La porte de la chambre est ouverte et Jérémie gît sur la descente de lit râpée de l’oncle Tom. Le manche d’un couteau dépasse de son polo et le sang pisse dru de la blessure. Le choc sourd, c’était pas le fauteuil voltaire, mais lui-même.

Un kaléidoscope fulgure dans ma tronche. Je repense aux scellés de la porte brisés, à la lourde mal fermée, à ma négligence. On s’est pointés alors que quelqu’un se trouvait dans la chambre du vieux. Et ce quelqu’un n’a pas hésité à poignarder Jérémie quand il est entré.

La fenêtre ouverte m’en dit long. J’y cours. Elle ne se trouve qu’à quatre mètres du sol : de la rigolade pour un homme d’action…

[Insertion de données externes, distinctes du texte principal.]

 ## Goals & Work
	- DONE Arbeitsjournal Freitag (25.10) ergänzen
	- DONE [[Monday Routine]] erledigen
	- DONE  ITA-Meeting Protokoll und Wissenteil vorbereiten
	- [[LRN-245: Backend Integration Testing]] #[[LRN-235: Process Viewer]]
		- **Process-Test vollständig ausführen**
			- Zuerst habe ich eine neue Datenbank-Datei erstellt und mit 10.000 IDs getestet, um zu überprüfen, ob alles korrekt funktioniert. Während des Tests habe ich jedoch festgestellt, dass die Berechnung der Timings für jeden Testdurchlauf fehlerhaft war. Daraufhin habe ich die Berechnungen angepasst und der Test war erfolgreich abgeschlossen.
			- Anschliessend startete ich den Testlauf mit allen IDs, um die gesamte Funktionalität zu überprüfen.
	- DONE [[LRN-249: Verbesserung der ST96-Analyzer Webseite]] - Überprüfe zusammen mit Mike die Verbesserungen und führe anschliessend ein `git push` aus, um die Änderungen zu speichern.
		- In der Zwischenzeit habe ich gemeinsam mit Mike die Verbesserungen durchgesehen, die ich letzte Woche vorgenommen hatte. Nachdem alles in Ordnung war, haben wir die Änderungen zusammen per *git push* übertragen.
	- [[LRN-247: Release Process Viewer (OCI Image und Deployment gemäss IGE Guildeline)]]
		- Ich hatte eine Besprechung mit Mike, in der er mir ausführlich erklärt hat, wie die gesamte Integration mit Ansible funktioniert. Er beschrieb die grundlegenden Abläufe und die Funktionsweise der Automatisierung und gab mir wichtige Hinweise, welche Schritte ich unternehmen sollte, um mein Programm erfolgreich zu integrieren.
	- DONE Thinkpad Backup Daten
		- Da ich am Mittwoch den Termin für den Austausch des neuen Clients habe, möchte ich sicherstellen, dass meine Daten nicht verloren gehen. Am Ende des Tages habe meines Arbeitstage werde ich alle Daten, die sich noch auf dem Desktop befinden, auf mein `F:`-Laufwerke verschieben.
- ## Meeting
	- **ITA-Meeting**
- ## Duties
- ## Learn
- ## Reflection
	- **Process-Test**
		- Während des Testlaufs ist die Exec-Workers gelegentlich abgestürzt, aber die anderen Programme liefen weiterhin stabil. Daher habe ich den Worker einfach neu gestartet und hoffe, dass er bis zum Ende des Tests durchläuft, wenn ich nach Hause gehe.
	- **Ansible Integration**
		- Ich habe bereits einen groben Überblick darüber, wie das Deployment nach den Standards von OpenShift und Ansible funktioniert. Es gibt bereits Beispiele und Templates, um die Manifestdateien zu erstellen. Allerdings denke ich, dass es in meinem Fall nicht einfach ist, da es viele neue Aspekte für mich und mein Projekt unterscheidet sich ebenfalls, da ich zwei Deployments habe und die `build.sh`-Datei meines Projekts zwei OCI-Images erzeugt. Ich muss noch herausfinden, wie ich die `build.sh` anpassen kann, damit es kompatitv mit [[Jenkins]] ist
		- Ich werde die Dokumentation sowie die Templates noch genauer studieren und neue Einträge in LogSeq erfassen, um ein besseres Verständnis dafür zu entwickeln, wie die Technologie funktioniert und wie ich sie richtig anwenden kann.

Je calcule le temps qui s’est écoulé depuis que j’ai entendu la chute de M. Blanc. Con de Sana ! Superviseur de ses fesses ! Il rêvassait, l’artiste ! Faisait de la broderie mentale, le niais ! Il s’est bien passé deux à trois minutes avant que le sang ne tombe du plafond. Ce qui signifie que l’agresseur est loin.

Agenouillé auprès du brave Noir, je palpe son pouls. Il bat, mais la breloque. Un râle bulbeux sort de sa gorge. Il est dans le sirop complet. L’antichambre de la mort. Oh ! le connard de Sana ! Ce type heureux, avec sa chère Ramadé et ses chiares turbulents, qui balayait le pavé de Paname en rêvant aux rives du fleuve Sénégal… Et que je suis allé détourner de son humble mission pour en faire un super-flic.

Le pari fou d’un glandeur. Un nègre policier d’élite, grâce au fameux Santantonio qui a su détecter, etc. et qui, etc. Tartines ! Tartines !

J’hésite à arracher le couteau de la plaie, mais on m’a toujours enseigné que cela risquait d’être fatal à la victime. Comme si ce coup de rallonge dans le buffet ne l’était, fatal. Il se meurt, Jérémie ! Question de minutes.

Je cavale jusqu’à ma Maserati, laquelle, nul n’en ignore, est équipée du téléphone. Il me faut l’hôpital de Chambéry, dare-dare. Je l’obtiens. Police ! Urgent ! Une ambulance avec un équipement de soins intensifs et un médecin à son bord pour Saint-Joice-en-Valdingue. Dans la maison où fut torturé et tué un vieillard voici quelques jours. Et qu’on ne s’occupe pas des excès de vitesse.